This one is on AD Chevy trucks (1947-1955).
Lots of work on Brad's part ... pure enjoyment for you.
Removing a headlight switch is such a minor thing, right? This is true if you're an experienced Bolter. Yet to a noob, it's not exactly intuitive. Ah, the nature of the hobby! And a chance to test your thumbs of steel.
|How to remove your headlight switch
|By Michael "Gibsonflatpicker" Groves
1950 3100 PU
Washington - "The Couve"
|More discussion about this topic
in the Electrical Bay Forum
|March 26, 2012
Duh, that wasn't so hard!
Removing a headlight switch is such a minor thing, right? This is true if you're an experience Bolter. To someone new to the hobby of restoring an old truck, this is not exactly intuitive. There's a little secret that, once you've figured it out, makes you say "duh, that wasn't so hard."

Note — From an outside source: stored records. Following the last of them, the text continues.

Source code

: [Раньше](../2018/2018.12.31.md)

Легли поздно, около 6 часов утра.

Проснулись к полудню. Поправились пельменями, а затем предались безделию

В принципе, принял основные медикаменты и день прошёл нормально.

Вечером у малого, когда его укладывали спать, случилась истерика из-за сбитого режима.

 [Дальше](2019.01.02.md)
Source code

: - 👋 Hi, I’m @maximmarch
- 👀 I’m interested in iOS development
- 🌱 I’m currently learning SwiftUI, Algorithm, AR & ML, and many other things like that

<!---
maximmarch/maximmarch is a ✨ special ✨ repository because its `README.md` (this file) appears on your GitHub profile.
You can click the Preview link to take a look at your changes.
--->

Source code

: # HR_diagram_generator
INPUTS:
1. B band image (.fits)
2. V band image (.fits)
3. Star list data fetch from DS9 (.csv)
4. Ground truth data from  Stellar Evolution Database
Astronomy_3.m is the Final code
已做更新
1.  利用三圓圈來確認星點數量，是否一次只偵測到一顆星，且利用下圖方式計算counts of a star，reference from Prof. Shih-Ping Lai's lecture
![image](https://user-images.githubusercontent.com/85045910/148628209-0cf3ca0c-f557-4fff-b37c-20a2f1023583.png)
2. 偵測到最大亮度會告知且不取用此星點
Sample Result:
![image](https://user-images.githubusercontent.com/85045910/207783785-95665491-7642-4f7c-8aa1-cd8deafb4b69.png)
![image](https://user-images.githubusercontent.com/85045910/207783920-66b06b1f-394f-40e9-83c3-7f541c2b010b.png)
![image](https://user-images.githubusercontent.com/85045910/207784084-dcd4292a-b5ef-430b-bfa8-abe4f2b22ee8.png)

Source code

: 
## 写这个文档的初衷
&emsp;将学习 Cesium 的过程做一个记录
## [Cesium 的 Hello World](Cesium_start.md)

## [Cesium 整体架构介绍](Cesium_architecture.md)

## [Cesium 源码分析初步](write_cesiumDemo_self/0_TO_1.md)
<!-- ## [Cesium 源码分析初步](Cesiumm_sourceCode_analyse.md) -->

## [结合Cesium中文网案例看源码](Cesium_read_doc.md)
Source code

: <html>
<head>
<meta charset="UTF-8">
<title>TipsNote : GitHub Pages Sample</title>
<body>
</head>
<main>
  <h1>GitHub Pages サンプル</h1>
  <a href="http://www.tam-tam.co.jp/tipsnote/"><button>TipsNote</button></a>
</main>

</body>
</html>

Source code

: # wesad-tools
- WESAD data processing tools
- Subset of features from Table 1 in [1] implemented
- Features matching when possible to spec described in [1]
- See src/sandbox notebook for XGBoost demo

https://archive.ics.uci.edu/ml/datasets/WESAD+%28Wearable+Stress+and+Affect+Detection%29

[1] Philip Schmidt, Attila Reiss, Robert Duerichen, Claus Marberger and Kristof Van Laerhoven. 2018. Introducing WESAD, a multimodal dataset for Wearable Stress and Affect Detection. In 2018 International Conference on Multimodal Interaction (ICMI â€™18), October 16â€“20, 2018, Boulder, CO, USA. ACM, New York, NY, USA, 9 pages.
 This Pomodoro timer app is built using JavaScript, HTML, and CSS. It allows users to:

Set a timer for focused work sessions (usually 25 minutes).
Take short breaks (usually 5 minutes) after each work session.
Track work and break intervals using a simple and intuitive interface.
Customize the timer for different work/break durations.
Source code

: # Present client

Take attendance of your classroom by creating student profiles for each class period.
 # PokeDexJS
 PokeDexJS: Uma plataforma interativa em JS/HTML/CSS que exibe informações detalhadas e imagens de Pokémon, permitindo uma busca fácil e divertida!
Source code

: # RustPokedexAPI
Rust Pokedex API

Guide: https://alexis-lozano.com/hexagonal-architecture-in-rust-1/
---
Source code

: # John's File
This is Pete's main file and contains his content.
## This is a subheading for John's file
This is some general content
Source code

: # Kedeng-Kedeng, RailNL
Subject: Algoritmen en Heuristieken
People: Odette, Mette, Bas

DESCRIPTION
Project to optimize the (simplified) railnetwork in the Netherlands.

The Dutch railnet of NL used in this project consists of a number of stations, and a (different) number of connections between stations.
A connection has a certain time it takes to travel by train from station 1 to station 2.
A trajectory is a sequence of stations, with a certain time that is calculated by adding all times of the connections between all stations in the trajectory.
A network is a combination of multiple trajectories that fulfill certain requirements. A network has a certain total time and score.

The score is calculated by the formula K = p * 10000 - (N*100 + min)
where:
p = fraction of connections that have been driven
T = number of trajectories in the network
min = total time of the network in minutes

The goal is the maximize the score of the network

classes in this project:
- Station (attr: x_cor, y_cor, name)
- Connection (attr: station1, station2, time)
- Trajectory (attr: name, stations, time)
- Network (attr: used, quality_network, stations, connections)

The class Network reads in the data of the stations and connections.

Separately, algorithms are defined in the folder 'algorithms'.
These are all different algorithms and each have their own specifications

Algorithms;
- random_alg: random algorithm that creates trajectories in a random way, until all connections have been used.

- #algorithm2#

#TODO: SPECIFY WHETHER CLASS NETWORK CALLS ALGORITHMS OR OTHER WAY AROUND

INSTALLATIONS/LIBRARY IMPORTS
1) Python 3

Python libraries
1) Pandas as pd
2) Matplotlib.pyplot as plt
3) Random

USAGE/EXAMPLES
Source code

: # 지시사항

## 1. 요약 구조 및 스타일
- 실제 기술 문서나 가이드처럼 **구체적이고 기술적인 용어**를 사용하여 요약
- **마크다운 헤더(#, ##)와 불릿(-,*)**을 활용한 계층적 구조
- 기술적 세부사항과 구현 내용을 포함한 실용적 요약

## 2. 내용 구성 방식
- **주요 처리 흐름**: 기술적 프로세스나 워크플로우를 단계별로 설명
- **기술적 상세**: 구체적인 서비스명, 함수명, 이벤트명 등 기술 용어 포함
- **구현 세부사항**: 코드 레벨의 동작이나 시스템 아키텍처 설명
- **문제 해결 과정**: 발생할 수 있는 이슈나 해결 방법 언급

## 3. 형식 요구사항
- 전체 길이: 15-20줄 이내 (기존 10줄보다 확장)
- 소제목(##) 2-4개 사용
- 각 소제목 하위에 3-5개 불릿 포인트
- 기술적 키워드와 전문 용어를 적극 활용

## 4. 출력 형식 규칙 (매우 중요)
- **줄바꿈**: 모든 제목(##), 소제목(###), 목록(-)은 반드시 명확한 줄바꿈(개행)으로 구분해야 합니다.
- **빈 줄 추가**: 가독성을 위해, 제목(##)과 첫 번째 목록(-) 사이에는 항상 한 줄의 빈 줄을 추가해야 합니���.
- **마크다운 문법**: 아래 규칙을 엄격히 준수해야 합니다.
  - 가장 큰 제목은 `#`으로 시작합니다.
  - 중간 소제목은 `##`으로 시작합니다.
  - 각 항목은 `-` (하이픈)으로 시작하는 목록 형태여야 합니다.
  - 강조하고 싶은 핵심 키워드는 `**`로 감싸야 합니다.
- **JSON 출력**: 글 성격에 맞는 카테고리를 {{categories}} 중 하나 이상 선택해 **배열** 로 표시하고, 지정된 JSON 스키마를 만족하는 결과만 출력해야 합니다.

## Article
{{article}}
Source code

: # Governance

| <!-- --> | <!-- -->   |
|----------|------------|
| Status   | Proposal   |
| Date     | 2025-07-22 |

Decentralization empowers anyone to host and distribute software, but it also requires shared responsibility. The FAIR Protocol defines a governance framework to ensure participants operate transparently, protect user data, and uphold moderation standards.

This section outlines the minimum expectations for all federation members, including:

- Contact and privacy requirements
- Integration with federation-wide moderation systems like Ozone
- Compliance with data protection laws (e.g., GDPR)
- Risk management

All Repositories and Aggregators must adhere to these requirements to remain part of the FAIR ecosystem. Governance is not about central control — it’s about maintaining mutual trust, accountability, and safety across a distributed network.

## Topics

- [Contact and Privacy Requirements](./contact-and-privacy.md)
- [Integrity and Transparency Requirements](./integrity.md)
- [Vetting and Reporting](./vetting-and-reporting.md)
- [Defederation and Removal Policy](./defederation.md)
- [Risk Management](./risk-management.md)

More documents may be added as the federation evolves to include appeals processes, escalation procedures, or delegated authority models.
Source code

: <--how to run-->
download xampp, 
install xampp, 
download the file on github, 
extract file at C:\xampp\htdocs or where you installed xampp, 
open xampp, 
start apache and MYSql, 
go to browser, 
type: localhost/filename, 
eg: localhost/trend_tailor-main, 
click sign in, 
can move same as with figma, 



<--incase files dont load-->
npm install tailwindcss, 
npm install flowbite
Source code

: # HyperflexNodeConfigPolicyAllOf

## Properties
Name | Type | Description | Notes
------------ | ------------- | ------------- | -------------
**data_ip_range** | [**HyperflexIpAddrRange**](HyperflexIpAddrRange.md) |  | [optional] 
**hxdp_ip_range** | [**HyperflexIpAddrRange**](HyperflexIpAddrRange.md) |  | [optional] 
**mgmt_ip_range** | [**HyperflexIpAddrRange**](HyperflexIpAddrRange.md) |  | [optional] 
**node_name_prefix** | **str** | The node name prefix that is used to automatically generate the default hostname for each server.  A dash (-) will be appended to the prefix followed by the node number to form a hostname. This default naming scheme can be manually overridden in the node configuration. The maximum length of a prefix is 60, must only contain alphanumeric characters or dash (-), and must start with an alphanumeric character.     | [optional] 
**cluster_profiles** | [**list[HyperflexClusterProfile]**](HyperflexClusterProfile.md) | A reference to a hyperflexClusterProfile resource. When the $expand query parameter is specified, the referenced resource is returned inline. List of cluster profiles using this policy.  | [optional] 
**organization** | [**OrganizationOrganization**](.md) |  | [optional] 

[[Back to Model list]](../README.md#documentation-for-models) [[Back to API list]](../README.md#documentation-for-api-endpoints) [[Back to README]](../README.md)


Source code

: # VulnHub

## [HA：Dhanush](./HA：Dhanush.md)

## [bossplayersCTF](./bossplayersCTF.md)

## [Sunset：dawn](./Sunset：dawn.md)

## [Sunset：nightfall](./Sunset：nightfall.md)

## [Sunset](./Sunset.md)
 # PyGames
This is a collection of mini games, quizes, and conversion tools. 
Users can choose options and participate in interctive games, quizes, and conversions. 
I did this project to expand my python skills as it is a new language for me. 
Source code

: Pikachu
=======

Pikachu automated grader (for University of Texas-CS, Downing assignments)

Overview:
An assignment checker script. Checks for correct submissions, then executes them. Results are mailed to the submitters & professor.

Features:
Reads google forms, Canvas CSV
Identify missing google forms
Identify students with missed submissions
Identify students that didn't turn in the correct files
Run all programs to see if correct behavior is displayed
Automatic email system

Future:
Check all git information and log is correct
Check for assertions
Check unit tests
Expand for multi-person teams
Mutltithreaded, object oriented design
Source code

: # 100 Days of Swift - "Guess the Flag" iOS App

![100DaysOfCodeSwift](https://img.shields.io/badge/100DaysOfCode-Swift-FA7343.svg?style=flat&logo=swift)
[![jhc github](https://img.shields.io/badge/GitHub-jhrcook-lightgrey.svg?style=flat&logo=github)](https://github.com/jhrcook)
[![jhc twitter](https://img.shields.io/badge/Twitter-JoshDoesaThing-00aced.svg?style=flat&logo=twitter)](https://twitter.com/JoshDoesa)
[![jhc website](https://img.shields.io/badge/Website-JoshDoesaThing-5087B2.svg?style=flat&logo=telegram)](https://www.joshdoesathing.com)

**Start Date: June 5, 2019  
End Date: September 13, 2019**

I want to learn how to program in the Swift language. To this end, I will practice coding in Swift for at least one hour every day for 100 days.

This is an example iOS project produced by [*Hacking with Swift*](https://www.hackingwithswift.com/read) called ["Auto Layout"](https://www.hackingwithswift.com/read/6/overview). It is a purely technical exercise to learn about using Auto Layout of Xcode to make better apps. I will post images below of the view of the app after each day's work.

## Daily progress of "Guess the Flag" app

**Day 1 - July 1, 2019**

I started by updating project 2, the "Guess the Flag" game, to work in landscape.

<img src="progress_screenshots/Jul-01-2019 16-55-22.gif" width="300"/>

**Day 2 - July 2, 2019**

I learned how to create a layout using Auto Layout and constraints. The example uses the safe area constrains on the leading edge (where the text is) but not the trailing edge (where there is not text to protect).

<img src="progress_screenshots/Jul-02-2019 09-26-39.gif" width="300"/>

For those of you who have been scratching your head and still haven't discovered how it's done, here's the scoop. This approach is used on virtually all cars and trucks utilizing the pull type of headlight switch.
First, and any time you're doing electrical work, disconnect the battery. Because ... on many of the old switches, the connectors are not insulated and shorting one out can mean sparks, burning insulation and in worst case scenarios, you could inadvertently set your vehicle afire.
Now, reach under the dash and feel the underside of the switch (the side opposite the connectors) and find the small button shown in the picture. Then pull the headlight switch to the "on" position. Once it's in the on position, depress the button and you can now remove the knob and stem by pulling it out of the switch. Some switches may require that the knob be turned fully to the left or right.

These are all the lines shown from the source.